Re: [PATCH net-next v3] net: dqs: add NIC stall detector based on BQL

From: Breno Leitao
Date: Wed Feb 14 2024 - 12:32:39 EST


On Wed, Feb 14, 2024 at 05:58:37PM +0100, Eric Dumazet wrote:
> On Wed, Feb 14, 2024 at 5:49 PM Breno Leitao <leitao@xxxxxxxxxx> wrote:
> >
> > On Wed, Feb 14, 2024 at 04:41:36PM +0100, Eric Dumazet wrote:
> > > On Wed, Feb 14, 2024 at 3:45 PM Breno Leitao <leitao@xxxxxxxxxx> wrote:
> > > >
> > > > On Tue, Feb 13, 2024 at 10:04:57AM -0800, Jakub Kicinski wrote:
> > > > > On Tue, 13 Feb 2024 14:57:49 +0100 Eric Dumazet wrote:
> > > > > > Please note that adding other sysfs entries is expensive for workloads
> > > > > > creating/deleting netdev and netns often.
> > > > > >
> > > > > > I _think_ we should find a way for not creating
> > > > > > /sys/class/net/<interface>/queues/tx-{Q}/byte_queue_limits directory
> > > > > > and files
> > > > > > for non BQL enabled devices (like loopback !)
> > > > >
> > > > > We should try, see if anyone screams.

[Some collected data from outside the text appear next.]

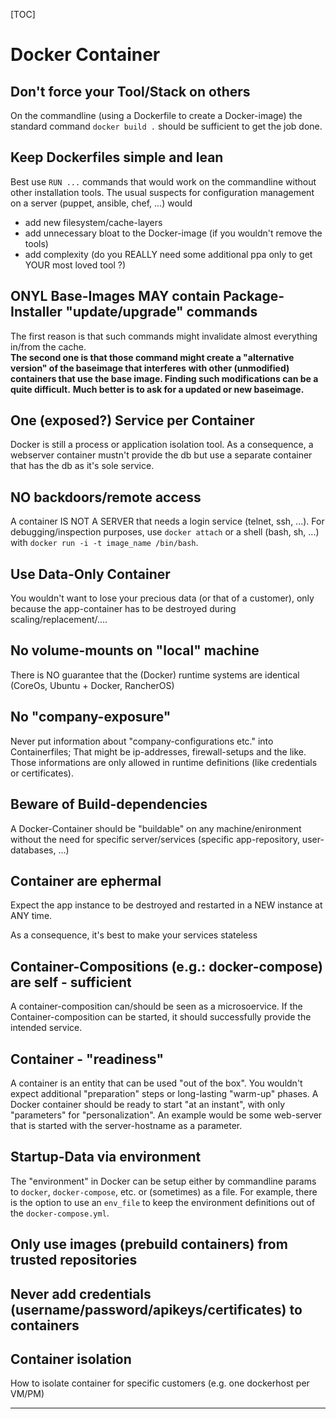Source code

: [TOC]

# Docker Container

## Don't force your Tool/Stack on others

On the commandline (using a Dockerfile to create a Docker-image) the standard command `docker build .` should be sufficient to get the job done.

## Keep Dockerfiles simple and lean

Best use `RUN ...` commands that would work on the commandline without other installation tools. The usual suspects for configuration management on a server  (puppet, ansible, chef, ...) would
- add new filesystem/cache-layers
- add unnecessary bloat to the Docker-image (if you wouldn't remove the tools)
- add complexity (do you REALLY need some additional ppa only to get YOUR most loved tool ?)

## ONYL Base-Images MAY contain Package-Installer "update/upgrade" commands

The first reason is that such commands might invalidate almost everything in/from the cache.  
__The second one is that those command might create a "alternative version" of the baseimage that interferes__ 
__with other (unmodified) containers that use the base image. Finding such modifications can be a quite difficult.__ 
__Much better is to ask for a updated or new baseimage.__

## One (exposed?) Service per Container

Docker is still a process or application isolation tool. As a consequence, a webserver container mustn't provide the db but use a separate container that has the db as it's sole service.

## NO backdoors/remote access

A container IS NOT A SERVER that needs a login service (telnet, ssh, ...). For debugging/inspection purposes, use `docker attach` or a shell (bash, sh, ...) with `docker run -i -t image_name /bin/bash`.

## Use Data-Only Container

You wouldn't want to lose your precious data (or that of a customer), only because the app-container has to be destroyed during scaling/replacement/....

## No volume-mounts on "local" machine

There is NO guarantee that the (Docker) runtime systems are identical (CoreOs, Ubuntu + Docker, RancherOS)

## No "company-exposure"

Never put information about "company-configurations etc." into Containerfiles; That might be ip-addresses, firewall-setups and the like. Those informations are only allowed in runtime definitions (like credentials or certificates).

## Beware of Build-dependencies

A Docker-Container should be "buildable" on any machine/enironment without the need for specific server/services (specific app-repository, user-databases, ...)

## Container are ephermal

Expect the app instance to be destroyed and restarted in a NEW instance at ANY time.

As a consequence, it's best to make your services stateless

## Container-Compositions (e.g.: docker-compose) are self - sufficient

A container-composition can/should be seen as a microsoervice. If the Container-composition can be started, it should successfully provide the intended service.

## Container - "readiness"

A container is an entity that can be used "out of the box". You wouldn't expect additional "preparation" steps or long-lasting "warm-up" phases.
A Docker container should be ready to start "at an instant", with only "parameters" for "personalization". An example would be some web-server that is started with the server-hostname as a parameter.

## Startup-Data via environment

The "environment" in Docker can be setup either by commandline params to `docker`, `docker-compose`, etc. or (sometimes) as a file. For example, there is the option to use an `env_file` to keep the environment definitions out of the `docker-compose.yml`.

## Only use images (prebuild containers) from trusted  repositories

## Never add credentials (username/password/apikeys/certificates) to containers

## Container isolation

How to isolate container for specific customers (e.g. one dockerhost per VM/PM)

---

We could use IFF_NO_QUEUE, and
> > > > > NETIF_F_LLTX as a proxy for "device doesn't have a real queue so BQL
> > > > > would be pointless"? Obviously better to annotate the drivers which
> > > > > do have BQL support, but there's >50 of them on a quick count..
> > > >
> > > > Let me make sure I understand the suggestion above. We want to disable
> > > > BQL completely for devices that has dev->features & NETIF_F_LLTX or
> > > > dev->priv_flags & IFF_NO_QUEUE, right?
> > > >
> > > > Maybe we can add a ->enabled field in struct dql, and set it according
> > > > to the features above. Then we can created the sysfs and process the dql
> > > > operations based on that field. This should avoid some unnecessary calls
> > > > also, if we are not display sysfs.
> > > >
> > > > Here is a very simple PoC to represent what I had in mind. Am I in the
> > > > right direction?
> > >
> > > No, this was really about sysfs entries (aka dql_group)
> > >
> > > Partial patch would be:
> >
> > That is simpler than what I imagined. Thanks!
> >
>
> >
> > for netdev_uses_bql(), would it be similar to what I proposed in the
> > previous message? Let me copy it here.
> >
> > static bool netdev_uses_bql(struct net_device *dev)
> > {
> > if (dev->features & NETIF_F_LLTX ||
> > dev->priv_flags & IFF_NO_QUEUE)
> > return false;
> >
> > return true;
> > }
>
> I think this should be fine, yes.

Awesome, thanks.

I am planning to send this in separate from the "net: dqs: add NIC stall
detector based on BQL" patch since there isn't really a dependency here.